• RECORDS TO USE:
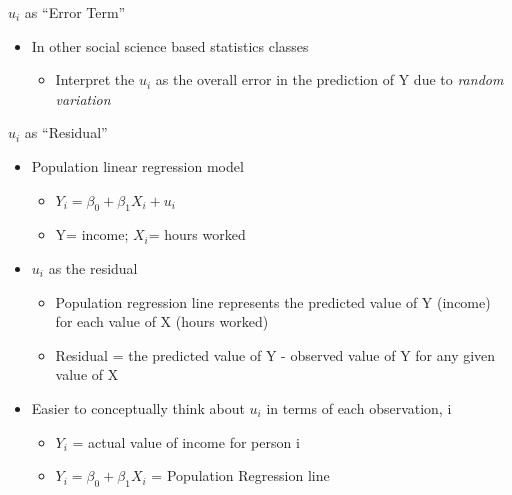 \documentclass[
  8pt,
  ignorenonframetext,
  dvipsnames]{beamer}
\providecommand{\tightlist}{%
  \setlength{\itemsep}{0pt}\setlength{\parskip}{0pt}}
\let\olditem\item
\renewcommand{\item}{%
  \olditem\vspace{4pt}
}
\begin{document}
\begin{frame}{\(u_i\) as ``Error Term''}
\medskip

\begin{itemize}
\tightlist
\item
  In other social science based statistics classes

  \begin{itemize}
  \tightlist
  \item
    Interpret the \(u_i\) as the overall error in the prediction of Y
    due to \emph{random variation}
  \end{itemize}
\end{itemize}

\end{frame}

\begin{frame}{\(u_i\) as ``Residual''}
\protect\hypertarget{u_i-as-residual}{}

\begin{itemize}
\tightlist
\item
  Population linear regression model

  \begin{itemize}
  \tightlist
  \item
    \(Y_i = \beta_0 + \beta_1X_i + u_i\)
  \item
    Y= income; \(X_i\)= hours worked
  \end{itemize}
\end{itemize}

\medskip

\begin{itemize}
\tightlist
\item
  \(u_i\) as the residual

  \begin{itemize}
  \tightlist
  \item
    Population regression line represents the predicted value of Y
    (income) for each value of X (hours worked)
  \item
    Residual = the predicted value of Y - observed value of Y for any
    given value of X
  \end{itemize}
\end{itemize}

\medskip

\begin{itemize}
\item
  Easier to conceptually think about \(u_i\) in terms of each
  observation, i

  \begin{itemize}
  \tightlist
  \item
    \(Y_i\) = actual value of income for person i
  \item
    \(Y_i = \beta_0 + \beta_1X_i\) = Population Regression line


\end{itemize}
\end{itemize}
\end{frame}
\end{document}
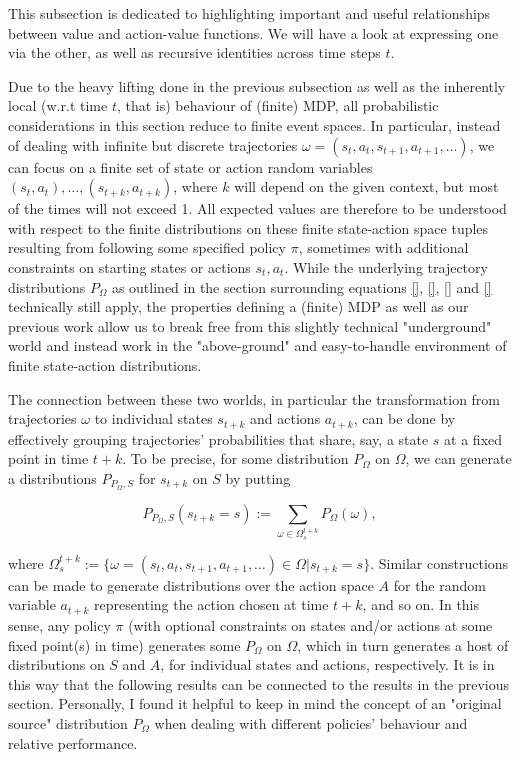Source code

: \documentclass[11pt]{article} %
\begin{document}
This subsection is dedicated to highlighting important and useful relationships between value and action-value functions. We will have a look at expressing one via the other, as well as recursive identities across time steps $t$. 

Due to the heavy lifting done in the previous subsection as well as the inherently local (w.r.t time $t$, that is) behaviour of (finite) MDP, all probabilistic considerations in this section reduce to finite event spaces. In particular, instead of dealing with infinite but discrete trajectories $\omega = (s_t,a_t,s_{t+1},a_{t+1},\dots)$, we can focus on a finite set of state or action random variables $(s_t,a_t),\dots,(s_{t+k},a_{t+k})$, where $k$ will depend on the given context, but most of the times will not exceed 1. All expected values are therefore to be understood with respect to the finite distributions on these finite state-action space tuples  resulting from following some specified policy $\pi$, sometimes with additional constraints on starting states or actions $s_t, a_t$. While the underlying trajectory distributions $P_\Omega$ as outlined in the section surrounding equations \ref{}, \ref{}, \ref{} and \ref{} technically still apply, the properties defining a (finite) MDP as well as our previous work allow us to break free from this slightly technical "underground" world and instead work in the "above-ground" and easy-to-handle environment of finite state-action distributions. 

The connection between these two worlds, in particular the transformation from trajectories $\omega$ to individual states $s_{t+k}$ and actions $a_{t+k}$, can be done by effectively grouping trajectories' probabilities that share, say, a state $s$ at a fixed point in time $t+k$. To be precise, for some distribution $P_\Omega$ on $\Omega$, we can generate a distributions $P_{P_\Omega,S}$ for $s_{t+k}$ on $S$ by putting

\begin{equation}
	P_{P_\Omega,S}(s_{t+k} = s) := \sum_{\omega \in \Omega^{t+k}_s} P_\Omega(\omega),
\end{equation}

where $\Omega^{t+k}_s := \{\omega = (s_t,a_t,s_{t+1},a_{t+1},\dots) \in \Omega | s_{t+k} = s\}$. Similar constructions can be made to generate distributions over the action space $A$ for the random variable $a_{t+k}$ representing the action chosen at time $t+k$, and so on. In this sense, any policy $\pi$ (with optional constraints on states and/or actions at some fixed point(s) in time) generates some $P_\Omega$ on $\Omega$, which in turn generates a host of distributions on $S$ and $A$, for individual states and actions, respectively. It is in this way that the following results can be connected to the results in the previous section. Personally, I found it helpful to keep in mind the concept of an "original source" distribution $P_\Omega$ when dealing with different policies' behaviour and relative performance.
\end{document}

• DIRECTIONS:
Return the full material word for word. Do not include the pictures.

• OUTPUT FOR THIS EXERCISE:
 \documentclass[
  8pt,
  ignorenonframetext,
  dvipsnames]{beamer}
\providecommand{\tightlist}{%
  \setlength{\itemsep}{0pt}\setlength{\parskip}{0pt}}
\let\olditem\item
\renewcommand{\item}{%
  \olditem\vspace{4pt}
}
\begin{document}
\begin{frame}{\(u_i\) as ``Error Term''}
\medskip

\begin{itemize}
\tightlist
\item
  In other social science based statistics classes

  \begin{itemize}
  \tightlist
  \item
    Interpret the \(u_i\) as the overall error in the prediction of Y
    due to \emph{random variation}
  \end{itemize}
\end{itemize}

\end{frame}

\begin{frame}{\(u_i\) as ``Residual''}
\protect\hypertarget{u_i-as-residual}{}

\begin{itemize}
\tightlist
\item
  Population linear regression model

  \begin{itemize}
  \tightlist
  \item
    \(Y_i = \beta_0 + \beta_1X_i + u_i\)
  \item
    Y= income; \(X_i\)= hours worked
  \end{itemize}
\end{itemize}

\medskip

\begin{itemize}
\tightlist
\item
  \(u_i\) as the residual

  \begin{itemize}
  \tightlist
  \item
    Population regression line represents the predicted value of Y
    (income) for each value of X (hours worked)
  \item
    Residual = the predicted value of Y - observed value of Y for any
    given value of X
  \end{itemize}
\end{itemize}

\medskip

\begin{itemize}
\item
  Easier to conceptually think about \(u_i\) in terms of each
  observation, i

  \begin{itemize}
  \tightlist
  \item
    \(Y_i\) = actual value of income for person i
  \item
    \(Y_i = \beta_0 + \beta_1X_i\) = Population Regression line


\end{itemize}
\end{itemize}
\end{frame}
\end{document}
Source code

: \documentclass[11pt]{article} %
\begin{document}
This subsection is dedicated to highlighting important and useful relationships between value and action-value functions. We will have a look at expressing one via the other, as well as recursive identities across time steps $t$. 

Due to the heavy lifting done in the previous subsection as well as the inherently local (w.r.t time $t$, that is) behaviour of (finite) MDP, all probabilistic considerations in this section reduce to finite event spaces. In particular, instead of dealing with infinite but discrete trajectories $\omega = (s_t,a_t,s_{t+1},a_{t+1},\dots)$, we can focus on a finite set of state or action random variables $(s_t,a_t),\dots,(s_{t+k},a_{t+k})$, where $k$ will depend on the given context, but most of the times will not exceed 1. All expected values are therefore to be understood with respect to the finite distributions on these finite state-action space tuples  resulting from following some specified policy $\pi$, sometimes with additional constraints on starting states or actions $s_t, a_t$. While the underlying trajectory distributions $P_\Omega$ as outlined in the section surrounding equations \ref{}, \ref{}, \ref{} and \ref{} technically still apply, the properties defining a (finite) MDP as well as our previous work allow us to break free from this slightly technical "underground" world and instead work in the "above-ground" and easy-to-handle environment of finite state-action distributions. 

The connection between these two worlds, in particular the transformation from trajectories $\omega$ to individual states $s_{t+k}$ and actions $a_{t+k}$, can be done by effectively grouping trajectories' probabilities that share, say, a state $s$ at a fixed point in time $t+k$. To be precise, for some distribution $P_\Omega$ on $\Omega$, we can generate a distributions $P_{P_\Omega,S}$ for $s_{t+k}$ on $S$ by putting

\begin{equation}
	P_{P_\Omega,S}(s_{t+k} = s) := \sum_{\omega \in \Omega^{t+k}_s} P_\Omega(\omega),
\end{equation}

where $\Omega^{t+k}_s := \{\omega = (s_t,a_t,s_{t+1},a_{t+1},\dots) \in \Omega | s_{t+k} = s\}$. Similar constructions can be made to generate distributions over the action space $A$ for the random variable $a_{t+k}$ representing the action chosen at time $t+k$, and so on. In this sense, any policy $\pi$ (with optional constraints on states and/or actions at some fixed point(s) in time) generates some $P_\Omega$ on $\Omega$, which in turn generates a host of distributions on $S$ and $A$, for individual states and actions, respectively. It is in this way that the following results can be connected to the results in the previous section. Personally, I found it helpful to keep in mind the concept of an "original source" distribution $P_\Omega$ when dealing with different policies' behaviour and relative performance.
\end{document}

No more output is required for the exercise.